(Canongate Books, 2020); pbk, £10.99
Decades after leaving Iran as a child refugee, Dina Nayeri travels back to the location, both psychological and geographical, in which she waited for her asylum claim to be processed. Late in this powerful memoir, after a particularly distressing moment in her research, Nayeri must remind herself why she feels compelled to return to those early moments of her life: ‘Now that I have a daughter, it’s time I made sense of my own story and identity so she can be certain of hers.’ It is, of course, a common enough experience to find oneself reflecting on one’s origins, but to return to the themes and scenarios of Nayeri’s youth takes an especially courageous and direct gaze.
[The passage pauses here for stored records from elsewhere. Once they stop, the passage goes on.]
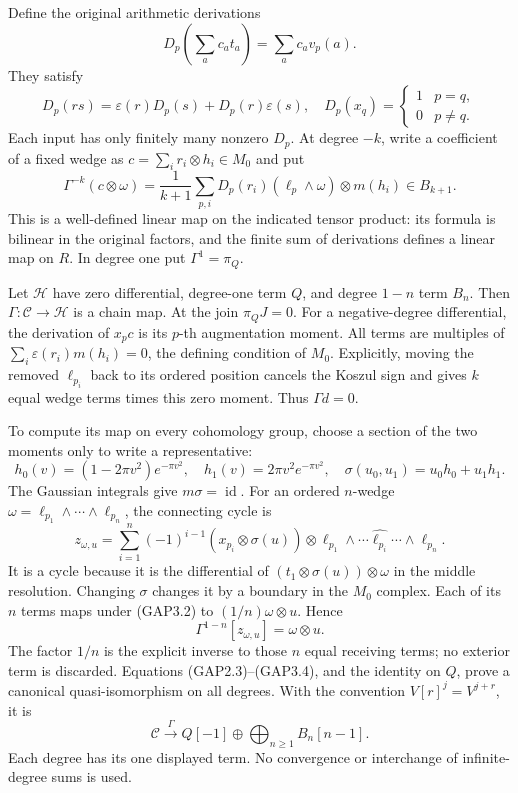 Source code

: Define the original arithmetic derivations \[
D_p\left(\sum_a c_at_a\right)=\sum_a c_av_p(a).
\] They satisfy \[
D_p(rs)=\varepsilon(r)D_p(s)+D_p(r)\varepsilon(s),
\quad D_p(x_q)=\begin{cases}1&p=q,\\0&p\ne q.\end{cases}
\tag{GAP3.1}
\] Each input has only finitely many nonzero \(D_p\). At degree \(-k\),
write a coefficient of a fixed wedge as
\(c=\sum_i r_i\otimes h_i\in M_0\) and put \[
\Gamma^{-k}(c\otimes\omega)
=\frac1{k+1}\sum_{p,i}D_p(r_i)
 (\ell_p\wedge\omega)\otimes m(h_i)\in B_{k+1}.
\tag{GAP3.2}
\] This is a well-defined linear map on the indicated tensor product:
its formula is bilinear in the original factors, and the finite sum of
derivations defines a linear map on \(R\). In degree one put
\(\Gamma^1=\pi_Q\).

Let \(\mathscr H\) have zero differential, degree-one term \(Q\), and
degree \(1-n\) term \(B_n\). Then \(\Gamma:\mathscr C\to\mathscr H\) is
a chain map. At the join \(\pi_QJ=0\). For a negative-degree
differential, the derivation of \(x_pc\) is its \(p\)-th augmentation
moment. All terms are multiples of \(\sum_i\varepsilon(r_i)m(h_i)=0\),
the defining condition of \(M_0\). Explicitly, moving the removed
\(\ell_{p_i}\) back to its ordered position cancels the Koszul sign and
gives \(k\) equal wedge terms times this zero moment. Thus
\(\Gamma d=0\).

To compute its map on every cohomology group, choose a section of the
two moments only to write a representative: \[
h_0(v)=(1-2\pi v^2)e^{-\pi v^2},\quad
h_1(v)=2\pi v^2e^{-\pi v^2},\quad
\sigma(u_0,u_1)=u_0h_0+u_1h_1.
\] The Gaussian integrals give \(m\sigma=\operatorname{id}\). For an
ordered \(n\)-wedge \(\omega=\ell_{p_1}\wedge\cdots\wedge\ell_{p_n}\),
the connecting cycle is \[
z_{\omega,u}=\sum_{i=1}^n(-1)^{i-1}
 (x_{p_i}\otimes\sigma(u))\otimes
 \ell_{p_1}\wedge\cdots\widehat{\ell_{p_i}}\cdots\wedge\ell_{p_n}.
\tag{GAP3.3}
\] It is a cycle because it is the differential of
\((t_1\otimes\sigma(u))\otimes\omega\) in the middle resolution.
Changing \(\sigma\) changes it by a boundary in the \(M_0\) complex.
Each of its \(n\) terms maps under (GAP3.2) to \((1/n)\omega\otimes u\).
Hence \[
\Gamma^{1-n}[z_{\omega,u}]=\omega\otimes u.
\tag{GAP3.4}
\] The factor \(1/n\) is the explicit inverse to those \(n\) equal
receiving terms; no exterior term is discarded. Equations
(GAP2.3)--(GAP3.4), and the identity on \(Q\), prove a canonical
quasi-isomorphism on all degrees. With the convention
\(V[r]^j=V^{j+r}\), it is \[
\mathscr C\xrightarrow{\Gamma}
Q[-1]\oplus\bigoplus_{n\ge1}B_n[n-1].
\tag{GAP3.5}
\] Each degree has its one displayed term. No convergence or interchange
of infinite-degree sums is used.

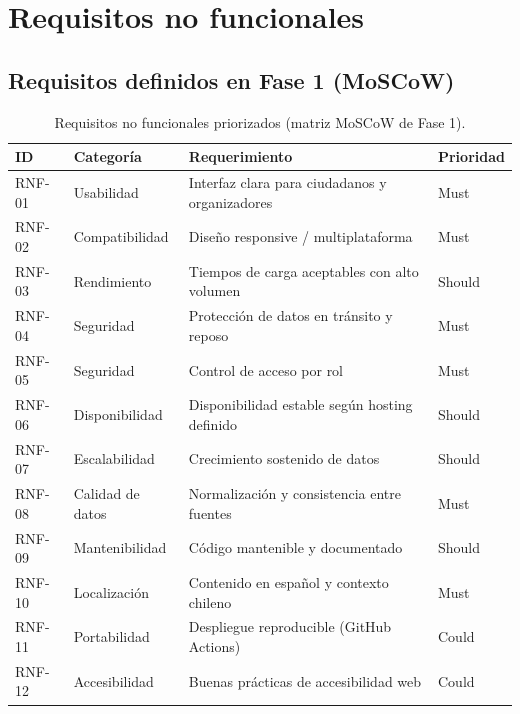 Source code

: 
\section{Requisitos no funcionales}
\label{sec:rnf}

\subsection{Requisitos definidos en Fase 1 (MoSCoW)}

\begin{table}[ht]
\centering\small
\renewcommand{\arraystretch}{1.2}
\begin{tabular}{l l p{6.8cm} l}
\toprule
\textbf{ID} & \textbf{Categoría} & \textbf{Requerimiento} & \textbf{Prioridad} \\
\midrule
RNF-01 & Usabilidad & Interfaz clara para ciudadanos y organizadores & Must \\
RNF-02 & Compatibilidad & Diseño responsive / multiplataforma & Must \\
RNF-03 & Rendimiento & Tiempos de carga aceptables con alto volumen & Should \\
RNF-04 & Seguridad & Protección de datos en tránsito y reposo & Must \\
RNF-05 & Seguridad & Control de acceso por rol & Must \\
RNF-06 & Disponibilidad & Disponibilidad estable según hosting definido & Should \\
RNF-07 & Escalabilidad & Crecimiento sostenido de datos & Should \\
RNF-08 & Calidad de datos & Normalización y consistencia entre fuentes & Must \\
RNF-09 & Mantenibilidad & Código mantenible y documentado & Should \\
RNF-10 & Localización & Contenido en español y contexto chileno & Must \\
RNF-11 & Portabilidad & Despliegue reproducible (GitHub Actions) & Could \\
RNF-12 & Accesibilidad & Buenas prácticas de accesibilidad web & Could \\
\bottomrule
\end{tabular}
\caption{Requisitos no funcionales priorizados (matriz MoSCoW de Fase 1).}
\label{tab:rnf}
\end{table}

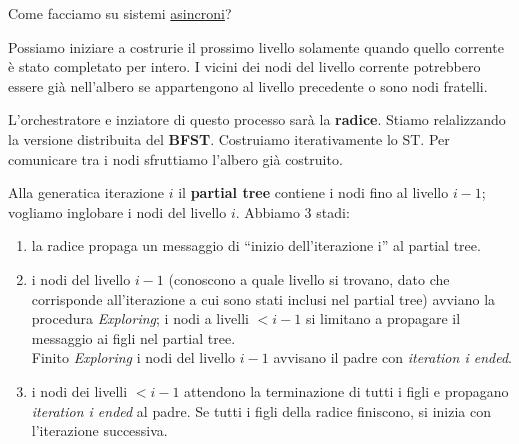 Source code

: Come facciamo su sistemi \underline{asincroni}?


Possiamo iniziare a costrurie il prossimo livello solamente quando quello corrente è stato completato per intero.
I vicini dei nodi del livello corrente potrebbero essere già nell'albero se appartengono al livello precedente o sono nodi fratelli.

L'orchestratore e inziatore di questo processo sarà la \textbf{radice}.
Stiamo relalizzando la versione distribuita del \textbf{BFST}. Costruiamo iterativamente lo ST.
Per comunicare tra i nodi sfruttiamo l'albero già costruito.

Alla generatica iterazione $i$ il \textbf{partial tree} contiene i nodi fino al livello $i-1$; vogliamo inglobare i nodi del livello $i$.
Abbiamo 3 stadi:
\begin{enumerate}
  \item la radice propaga un messaggio di ``inizio dell'iterazione i'' al partial tree.
  \item i nodi del livello $i-1$ (conoscono a quale livello si trovano, dato che corrisponde all'iterazione a cui sono stati inclusi nel partial tree)
  avviano la procedura \textit{Exploring}; i nodi a livelli $< i-1$ si limitano a propagare il messaggio ai figli nel partial tree.\\
  Finito \textit{Exploring} i nodi del livello $i-1$ avvisano il padre con \textit{iteration i ended}.
  \item i nodi dei livelli $< i-1$ attendono la terminazione di tutti i figli e propagano \textit{iteration i ended} al padre.
  Se tutti i figli della radice finiscono, si inizia con l'iterazione successiva.
\end{enumerate}

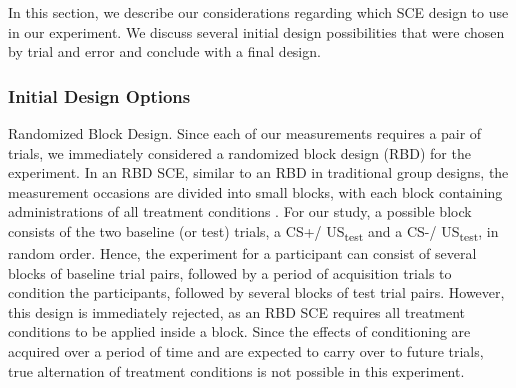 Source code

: \documentclass[empirical,issue, twocolumn,authordate]{jote-new-article}
\begin{document}
In this section, we describe our considerations regarding which SCE design to use in our experiment. We discuss several initial design possibilities that were chosen by trial and error and conclude with a final design.

\subsubsection{Initial Design Options}

Randomized Block Design. Since each of our measurements requires a pair of trials, we immediately considered a randomized block design (RBD) for the experiment. In an RBD SCE, similar to an RBD in traditional group designs, the measurement occasions are divided into small blocks, with each block containing administrations of all treatment conditions \parencite{Onghena2005}. For our study, a possible block consists of the two baseline (or test) trials, a CS+/ US\textsubscript{test} and a CS-/ US\textsubscript{test}, in random order. Hence, the experiment for a participant can consist of several blocks of baseline trial pairs, followed by a period of acquisition trials to condition the participants, followed by several blocks of test trial pairs. However, this design is immediately rejected, as an RBD SCE requires all treatment conditions to be applied inside a block. Since the effects of conditioning are acquired over a period of time and are expected to carry over to future trials, true alternation of treatment conditions is not possible in this experiment. 
\end{document}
The Ungrateful Refugee is part memoir, part reportage, and part rallying cry against the current unjust practices and attitudes toward refugees in the Western world. Nayeri interleaves her own story between that of people she meets in her travels across the waiting places of Europe, asking simple, direct questions along the way that crack the surface of reductive and stigmatising refugee narratives. After drinking coffee with a group of bright young men in a refugee camp in Greece, she asks herself and the reader now implicated silent witness,
Why should these men have to spend their lives idle and mediocre with no hope of accessing their potential? Isn’t a wasted life also a life that is in danger?
An especially strong passage sees Nayeri comparing the process of preparing for an asylum interview with the skills she honed as a successful novelist. She compares the storytelling traditions of Iran and the West, explaining how oftentimes asylum seekers must be cultural chameleons to tell a story that is believed. Another of her elegantly incisive questions follows the passage:
I wonder what our world would look like if refugees were asked, instead of reciting facts, to write a story that shows their truth in another way. What if those stories were then evaluated by professional editors, using the same skills they use to see if novels are ‘true’ enough?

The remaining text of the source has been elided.